METHODS: Mosquitoes were collected from six sites located in three different states in Sudan, Khartoum, Kassala and Sennar, using pyrethrum spray catch of indoor resting mosquitoes. Anopheline mosquitoes were identified morphologically and based on species specific nucleotide sequences in the ribosomal DNA intergenic spacers (IGS). Seven published An. gambiae microsatellite loci primers were used to amplify the DNA of An. arabiensis samples.

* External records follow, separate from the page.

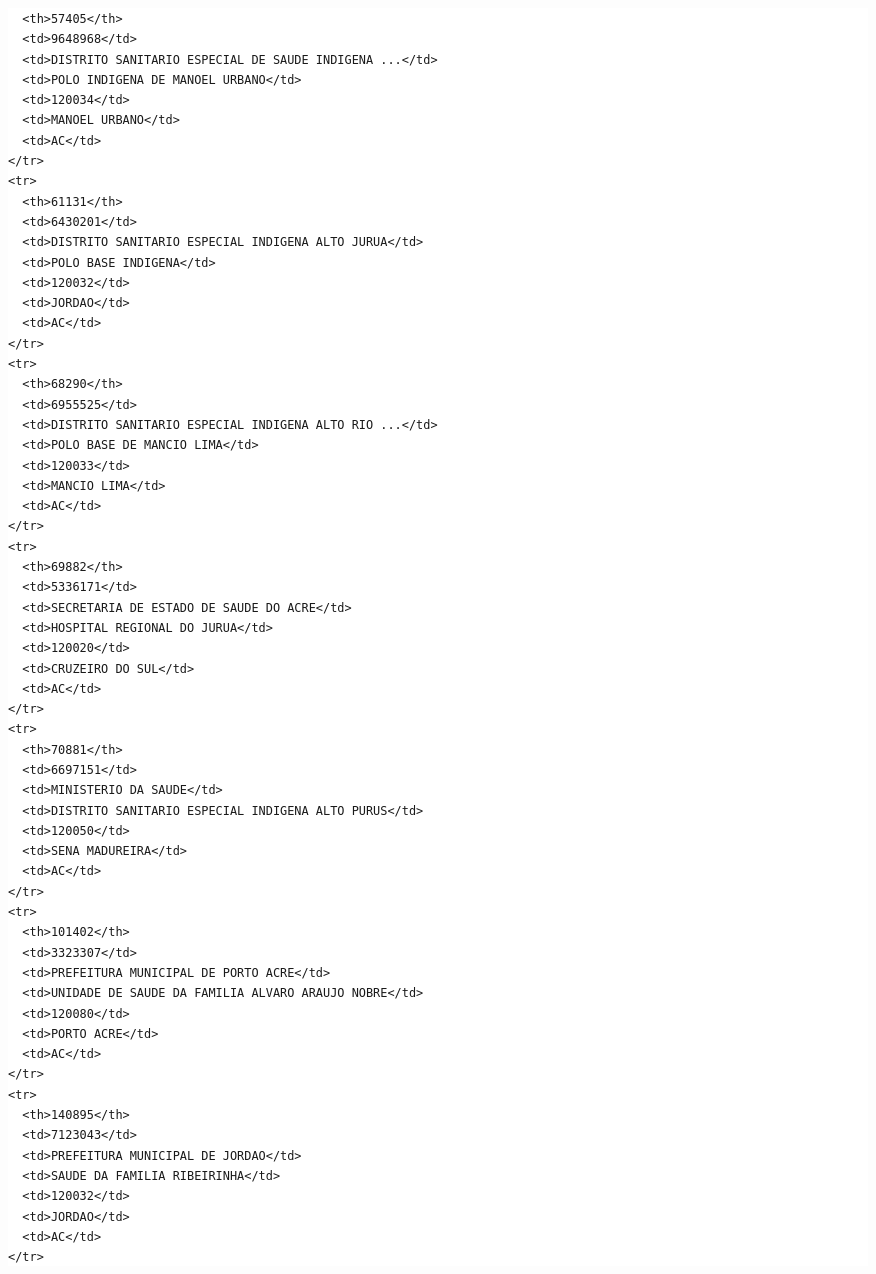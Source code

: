       <th>57405</th>
      <td>9648968</td>
      <td>DISTRITO SANITARIO ESPECIAL DE SAUDE INDIGENA ...</td>
      <td>POLO INDIGENA DE MANOEL URBANO</td>
      <td>120034</td>
      <td>MANOEL URBANO</td>
      <td>AC</td>
    </tr>
    <tr>
      <th>61131</th>
      <td>6430201</td>
      <td>DISTRITO SANITARIO ESPECIAL INDIGENA ALTO JURUA</td>
      <td>POLO BASE INDIGENA</td>
      <td>120032</td>
      <td>JORDAO</td>
      <td>AC</td>
    </tr>
    <tr>
      <th>68290</th>
      <td>6955525</td>
      <td>DISTRITO SANITARIO ESPECIAL INDIGENA ALTO RIO ...</td>
      <td>POLO BASE DE MANCIO LIMA</td>
      <td>120033</td>
      <td>MANCIO LIMA</td>
      <td>AC</td>
    </tr>
    <tr>
      <th>69882</th>
      <td>5336171</td>
      <td>SECRETARIA DE ESTADO DE SAUDE DO ACRE</td>
      <td>HOSPITAL REGIONAL DO JURUA</td>
      <td>120020</td>
      <td>CRUZEIRO DO SUL</td>
      <td>AC</td>
    </tr>
    <tr>
      <th>70881</th>
      <td>6697151</td>
      <td>MINISTERIO DA SAUDE</td>
      <td>DISTRITO SANITARIO ESPECIAL INDIGENA ALTO PURUS</td>
      <td>120050</td>
      <td>SENA MADUREIRA</td>
      <td>AC</td>
    </tr>
    <tr>
      <th>101402</th>
      <td>3323307</td>
      <td>PREFEITURA MUNICIPAL DE PORTO ACRE</td>
      <td>UNIDADE DE SAUDE DA FAMILIA ALVARO ARAUJO NOBRE</td>
      <td>120080</td>
      <td>PORTO ACRE</td>
      <td>AC</td>
    </tr>
    <tr>
      <th>140895</th>
      <td>7123043</td>
      <td>PREFEITURA MUNICIPAL DE JORDAO</td>
      <td>SAUDE DA FAMILIA RIBEIRINHA</td>
      <td>120032</td>
      <td>JORDAO</td>
      <td>AC</td>
    </tr>
  </tbody>
</table>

RESULTS: PCR confirmed that An. arabiensis was the main malaria vector found in the six localities. Of the seven microsatellite loci utilized, six were found to be highly polymorphic across populations, with high allelic richness and heterozygosity with the remaining one being monomorphic. Deviation from Hardy-Weinberg expectations were found in 21 out of 42 tests in the six populations due to heterozygote deficiency. Bayesian clustering analysis revealed two gene pools, grouping samples into two population clusters; one includes four and the other includes two populations. The clusters were not grouped according to the three states but were instead an admixture. The genetic distances between pairs of populations ranged from 0.06 to 0.24. Significant FST was observed between all pairwise analyses of An. arabiensis populations. The Kassala state population indicated high genetic differentiation (FST ranged from 0.17 to 0.24) from other populations, including one which is also located in the same state. High gene flow (Nm = 1.6-8.2) was detected among populations within respective clusters but limited between clusters particularly with respect to Kassala state. There was evidence of a bottleneck event in one of the populations (Al Haj Yousif site). No isolation by distance pattern was detected among populations.